Well, you did give me new information, so asking here was not in vain.
Going to xen-devel is indeed the next step.
You should be able to build an upstream 4.17.x Xen image (the xen.gz
file that goes into /boot) and boot that without altering anything
else on your system, so that may be useful for testing things out.
I don't do PCI passthrough but I did once have a driver that kept
complaining about "swiotlb buffer is full". At that time Xen devs
told me something like the driver was doing DMA differently because
the dom0 had a low amount of RAM and that if I gave the dom0 4GiB or
more RAM this would force the driver to do DMA in the expected way.
This did fix things for me with that driver.
That would be done with:
GRUB_CMDLINE_XEN="dom0_mem=4096M …"
in /etc/default/grub, but I see that you only have 4G memory total
in this hardware so maybe you could try:
GRUB_CMDLINE_XEN="dom0_mem=1024M,max:4096M …"

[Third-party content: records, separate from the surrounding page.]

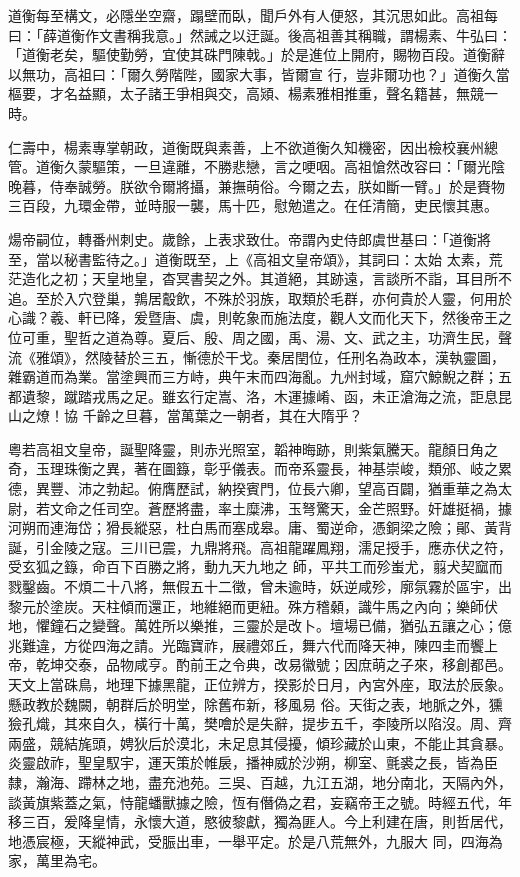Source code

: \begin{pinyinscope}
 道衡每至構文，必隱坐空齋，蹋壁而臥，聞戶外有人便怒，其沉思如此。高祖每曰：「薛道衡作文書稱我意。」然誡之以迂誕。後高祖善其稱職，謂楊素、牛弘曰：「道衡老矣，驅使勤勞，宜使其硃門陳戟。」於是進位上開府，賜物百段。道衡辭以無功，高祖曰：「爾久勞階陛，國家大事，皆爾宣
 行，豈非爾功也？」道衡久當樞要，才名益顯，太子諸王爭相與交，高熲、楊素雅相推重，聲名籍甚，無競一時。



 仁壽中，楊素專掌朝政，道衡既與素善，上不欲道衡久知機密，因出檢校襄州總管。道衡久蒙驅策，一旦違離，不勝悲戀，言之哽咽。高祖愴然改容曰：「爾光陰晚暮，侍奉誠勞。朕欲令爾將攝，兼撫萌俗。今爾之去，朕如斷一臂。」於是賚物三百段，九環金帶，並時服一襲，馬十匹，慰勉遣之。在任清簡，吏民懷其惠。



 煬帝嗣位，轉番州刺史。歲餘，上表求致仕。帝謂內史侍郎虞世基曰：「道衡將至，當以秘書監待之。」道衡既至，上《高祖文皇帝頌》，其詞曰：太始
 太素，荒茫造化之初；天皇地皇，杳冥書契之外。其道絕，其跡遠，言談所不詣，耳目所不追。至於入穴登巢，鶉居鷇飲，不殊於羽族，取類於毛群，亦何貴於人靈，何用於心識？羲、軒已降，爰暨唐、虞，則乾象而施法度，觀人文而化天下，然後帝王之位可重，聖哲之道為尊。夏后、殷、周之國，禹、湯、文、武之主，功濟生民，聲流《雅頌》，然陵替於三五，慚德於干戈。秦居閏位，任刑名為政本，漢執靈圖，雜霸道而為業。當塗興而三方峙，典午末而四海亂。九州封域，窟穴鯨鯢之群；五都遺黎，蹴踏戎馬之足。雖玄行定嵩、洛，木運據崤、函，未正滄海之流，詎息昆山之燎！協
 千齡之旦暮，當萬葉之一朝者，其在大隋乎？



 粵若高祖文皇帝，誕聖降靈，則赤光照室，韜神晦跡，則紫氣騰天。龍顏日角之奇，玉理珠衡之異，著在圖籙，彰乎儀表。而帝系靈長，神基崇峻，類邠、岐之累德，異豐、沛之勃起。俯膺歷試，納揆賓門，位長六卿，望高百闢，猶重華之為太尉，若文命之任司空。蒼歷將盡，率土糜沸，玉弩驚天，金芒照野。奸雄挺禍，據河朔而連海岱；猾長縱惡，杜白馬而塞成皋。庸、蜀逆命，憑銅梁之險；鄖、黃背誕，引金陵之寇。三川已震，九鼎將飛。高祖龍躍鳳翔，濡足授手，應赤伏之符，受玄狐之籙，命百下百勝之將，動九天九地之
 師，平共工而殄蚩尤，翦犬契窳而戮鑿齒。不煩二十八將，無假五十二徵，曾未逾時，妖逆咸殄，廓氛霧於區宇，出黎元於塗炭。天柱傾而還正，地維絕而更紐。殊方稽顙，識牛馬之內向；樂師伏地，懼鐘石之變聲。萬姓所以樂推，三靈於是改卜。壇場已備，猶弘五讓之心；億兆難違，方從四海之請。光臨寶祚，展禮郊丘，舞六代而降天神，陳四圭而饗上帝，乾坤交泰，品物咸亨。酌前王之令典，改易徽號；因庶萌之子來，移創都邑。天文上當硃鳥，地理下據黑龍，正位辨方，揆影於日月，內宮外座，取法於辰象。懸政教於魏闕，朝群后於明堂，除舊布新，移風易
 俗。天街之表，地脈之外，獯獫孔熾，其來自久，橫行十萬，樊噲於是失辭，提步五千，李陵所以陷沒。周、齊兩盛，競結旄頭，娉狄后於漠北，未足息其侵擾，傾珍藏於山東，不能止其貪暴。炎靈啟祚，聖皇馭宇，運天策於帷扆，播神威於沙朔，柳室、氈裘之長，皆為臣隸，瀚海、蹛林之地，盡充池苑。三吳、百越，九江五湖，地分南北，天隔內外，談黃旗紫蓋之氣，恃龍蟠獸據之險，恆有僭偽之君，妄竊帝王之號。時經五代，年移三百，爰降皇情，永懷大道，愍彼黎獻，獨為匪人。今上利建在唐，則哲居代，地憑宸極，天縱神武，受脤出車，一舉平定。於是八荒無外，九服大
 同，四海為家，萬里為宅。




\end{pinyinscope}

and see if that helps at all? (as far as I understand, the ,max: bit
tells the dom0 kernel that it may have that much memory at some
point, without actually allocating it)
Tried that, didn't help. Thanks anyway!
If that doesn't help, I am out of ideas, and again recommend
xen-devel.
Just to state the obvious, what's bothering me is that my setup was
working with kernel 5.10.0-21 and that it stopped working with kernel
5.10.178-3. So it seems that somewhere inbetween, changes have been
introduced that lead to the non-working state. If I am not wrong, then
that's called a regression, although one that seems to affect only a
very limited number of users (who's the other one?). In principle, it
should be possible to identify this change, but I lack the knowledge to
do so.